WORK TO BE COMPLETED — Check each line of the entries below for the string "bintrans" and state how many lines have it, with no other text.

Recorded data —
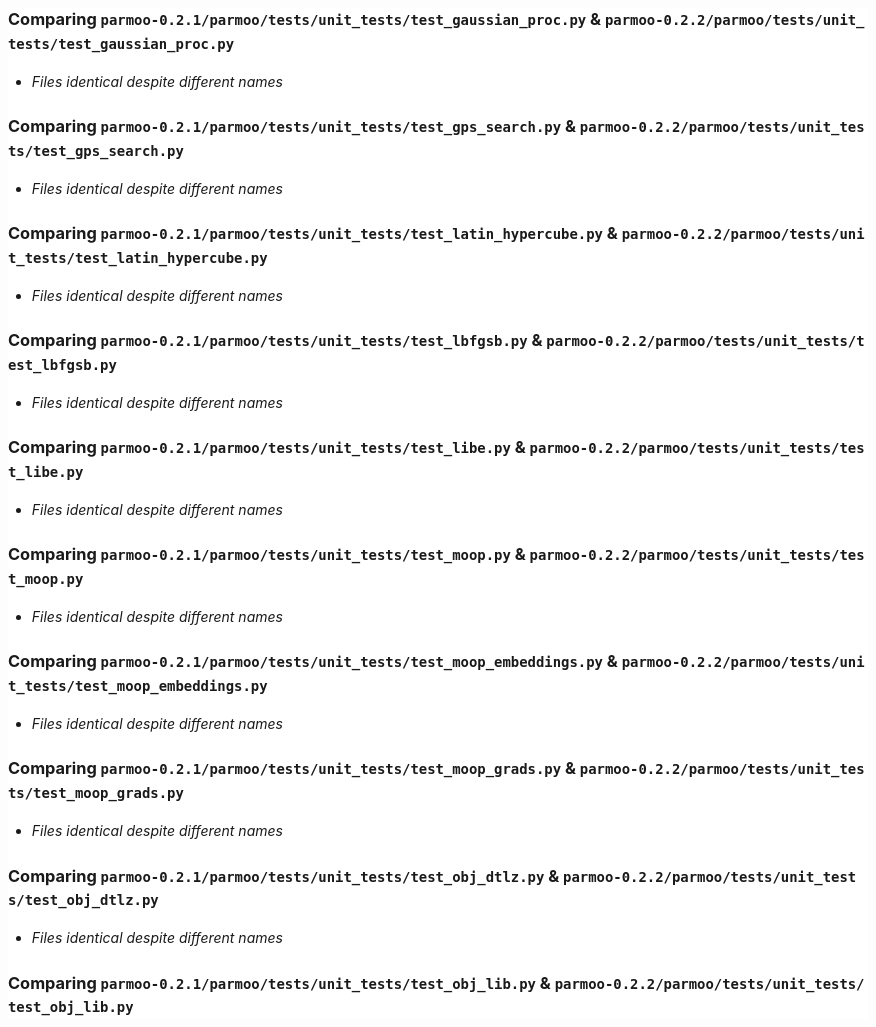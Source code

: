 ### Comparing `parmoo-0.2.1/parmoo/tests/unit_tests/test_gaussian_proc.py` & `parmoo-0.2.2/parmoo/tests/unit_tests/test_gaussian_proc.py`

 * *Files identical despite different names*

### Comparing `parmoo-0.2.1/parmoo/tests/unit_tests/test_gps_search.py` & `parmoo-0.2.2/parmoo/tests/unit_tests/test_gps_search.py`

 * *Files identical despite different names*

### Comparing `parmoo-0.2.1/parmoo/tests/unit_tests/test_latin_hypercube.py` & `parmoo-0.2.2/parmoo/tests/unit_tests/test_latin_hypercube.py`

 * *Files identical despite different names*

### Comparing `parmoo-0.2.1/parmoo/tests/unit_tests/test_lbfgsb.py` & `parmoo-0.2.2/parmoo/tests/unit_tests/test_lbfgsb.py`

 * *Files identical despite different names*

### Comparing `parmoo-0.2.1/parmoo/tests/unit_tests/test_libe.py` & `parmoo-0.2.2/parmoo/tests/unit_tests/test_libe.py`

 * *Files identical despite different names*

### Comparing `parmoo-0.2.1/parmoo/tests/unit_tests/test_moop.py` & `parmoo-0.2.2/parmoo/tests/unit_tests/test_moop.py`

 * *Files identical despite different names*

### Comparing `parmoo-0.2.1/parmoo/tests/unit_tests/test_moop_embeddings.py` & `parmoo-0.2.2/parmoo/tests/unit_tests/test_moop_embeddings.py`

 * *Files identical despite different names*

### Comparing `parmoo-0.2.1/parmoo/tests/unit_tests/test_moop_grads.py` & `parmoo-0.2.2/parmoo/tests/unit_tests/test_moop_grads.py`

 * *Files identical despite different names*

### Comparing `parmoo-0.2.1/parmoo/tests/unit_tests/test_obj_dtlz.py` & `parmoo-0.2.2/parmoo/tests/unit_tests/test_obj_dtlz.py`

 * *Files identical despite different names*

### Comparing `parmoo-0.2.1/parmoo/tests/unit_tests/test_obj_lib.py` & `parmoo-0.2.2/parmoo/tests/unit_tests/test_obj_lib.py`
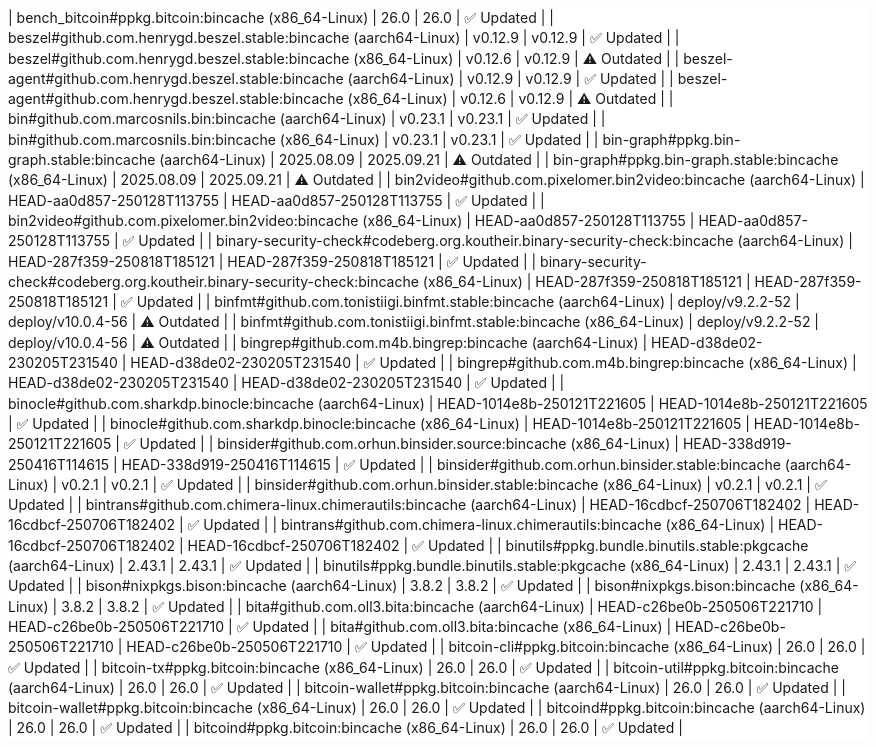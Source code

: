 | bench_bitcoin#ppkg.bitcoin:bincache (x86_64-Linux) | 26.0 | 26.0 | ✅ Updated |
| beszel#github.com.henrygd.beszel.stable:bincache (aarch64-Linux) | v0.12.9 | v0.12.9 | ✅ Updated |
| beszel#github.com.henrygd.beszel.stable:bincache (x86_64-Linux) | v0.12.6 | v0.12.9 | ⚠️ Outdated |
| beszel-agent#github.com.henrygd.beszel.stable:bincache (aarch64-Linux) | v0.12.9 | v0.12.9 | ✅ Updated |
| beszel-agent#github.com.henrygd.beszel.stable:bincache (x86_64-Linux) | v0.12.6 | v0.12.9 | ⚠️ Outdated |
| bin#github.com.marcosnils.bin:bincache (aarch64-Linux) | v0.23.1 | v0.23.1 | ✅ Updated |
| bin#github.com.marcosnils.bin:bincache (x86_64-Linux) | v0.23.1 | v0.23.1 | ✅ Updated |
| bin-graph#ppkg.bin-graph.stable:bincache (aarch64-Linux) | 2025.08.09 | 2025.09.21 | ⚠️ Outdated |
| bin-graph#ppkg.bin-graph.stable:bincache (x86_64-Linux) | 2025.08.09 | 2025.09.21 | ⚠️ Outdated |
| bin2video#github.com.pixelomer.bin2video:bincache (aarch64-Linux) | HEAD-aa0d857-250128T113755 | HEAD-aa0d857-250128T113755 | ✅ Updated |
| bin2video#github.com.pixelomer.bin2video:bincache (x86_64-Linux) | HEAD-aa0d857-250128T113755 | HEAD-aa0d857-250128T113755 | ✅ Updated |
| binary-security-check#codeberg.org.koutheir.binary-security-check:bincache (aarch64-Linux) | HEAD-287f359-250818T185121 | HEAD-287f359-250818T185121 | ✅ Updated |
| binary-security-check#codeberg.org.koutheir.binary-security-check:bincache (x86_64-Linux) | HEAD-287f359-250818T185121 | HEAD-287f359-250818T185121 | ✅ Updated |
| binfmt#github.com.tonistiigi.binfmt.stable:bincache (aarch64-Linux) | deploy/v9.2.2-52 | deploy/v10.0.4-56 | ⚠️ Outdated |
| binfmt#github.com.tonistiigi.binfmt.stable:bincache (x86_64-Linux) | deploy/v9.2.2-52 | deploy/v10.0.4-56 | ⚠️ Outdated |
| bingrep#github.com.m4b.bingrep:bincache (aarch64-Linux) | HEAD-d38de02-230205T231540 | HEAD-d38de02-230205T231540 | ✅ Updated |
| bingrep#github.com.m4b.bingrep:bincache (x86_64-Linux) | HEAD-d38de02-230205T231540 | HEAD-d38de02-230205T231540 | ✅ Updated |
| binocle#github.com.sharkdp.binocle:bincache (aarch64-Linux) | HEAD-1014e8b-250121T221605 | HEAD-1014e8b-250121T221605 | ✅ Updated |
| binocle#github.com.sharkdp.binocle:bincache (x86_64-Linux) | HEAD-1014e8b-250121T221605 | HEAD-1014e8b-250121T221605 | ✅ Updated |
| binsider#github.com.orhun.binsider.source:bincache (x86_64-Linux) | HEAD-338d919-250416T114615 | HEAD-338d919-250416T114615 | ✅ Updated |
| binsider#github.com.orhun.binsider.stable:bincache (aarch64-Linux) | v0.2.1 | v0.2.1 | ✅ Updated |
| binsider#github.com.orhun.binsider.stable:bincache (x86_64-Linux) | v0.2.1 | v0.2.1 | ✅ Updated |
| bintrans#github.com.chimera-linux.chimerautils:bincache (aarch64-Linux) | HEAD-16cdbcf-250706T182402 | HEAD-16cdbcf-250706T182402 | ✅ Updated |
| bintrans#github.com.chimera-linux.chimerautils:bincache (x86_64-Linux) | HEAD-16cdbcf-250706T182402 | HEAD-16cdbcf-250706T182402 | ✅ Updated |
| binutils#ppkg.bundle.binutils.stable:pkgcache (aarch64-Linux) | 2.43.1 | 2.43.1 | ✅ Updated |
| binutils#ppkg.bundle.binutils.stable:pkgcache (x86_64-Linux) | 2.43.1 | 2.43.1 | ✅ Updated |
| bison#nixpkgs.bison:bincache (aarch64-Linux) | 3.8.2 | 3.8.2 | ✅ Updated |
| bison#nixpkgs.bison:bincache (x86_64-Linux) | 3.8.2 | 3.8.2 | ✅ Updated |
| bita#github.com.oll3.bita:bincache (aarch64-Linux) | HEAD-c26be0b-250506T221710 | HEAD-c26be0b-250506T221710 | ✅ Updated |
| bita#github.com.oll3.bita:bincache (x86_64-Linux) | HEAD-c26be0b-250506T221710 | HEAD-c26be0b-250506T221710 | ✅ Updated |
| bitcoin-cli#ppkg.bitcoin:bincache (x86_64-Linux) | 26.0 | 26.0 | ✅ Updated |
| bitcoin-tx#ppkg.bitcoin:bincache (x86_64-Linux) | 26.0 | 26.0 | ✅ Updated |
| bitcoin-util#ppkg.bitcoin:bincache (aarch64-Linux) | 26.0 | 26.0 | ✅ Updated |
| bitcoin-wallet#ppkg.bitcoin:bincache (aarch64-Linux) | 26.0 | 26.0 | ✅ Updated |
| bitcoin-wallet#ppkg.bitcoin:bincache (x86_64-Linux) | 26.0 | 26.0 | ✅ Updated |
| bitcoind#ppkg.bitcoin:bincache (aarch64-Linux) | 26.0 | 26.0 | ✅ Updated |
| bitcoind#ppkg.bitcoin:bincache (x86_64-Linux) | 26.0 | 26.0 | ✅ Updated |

WRITTEN ANSWER — 2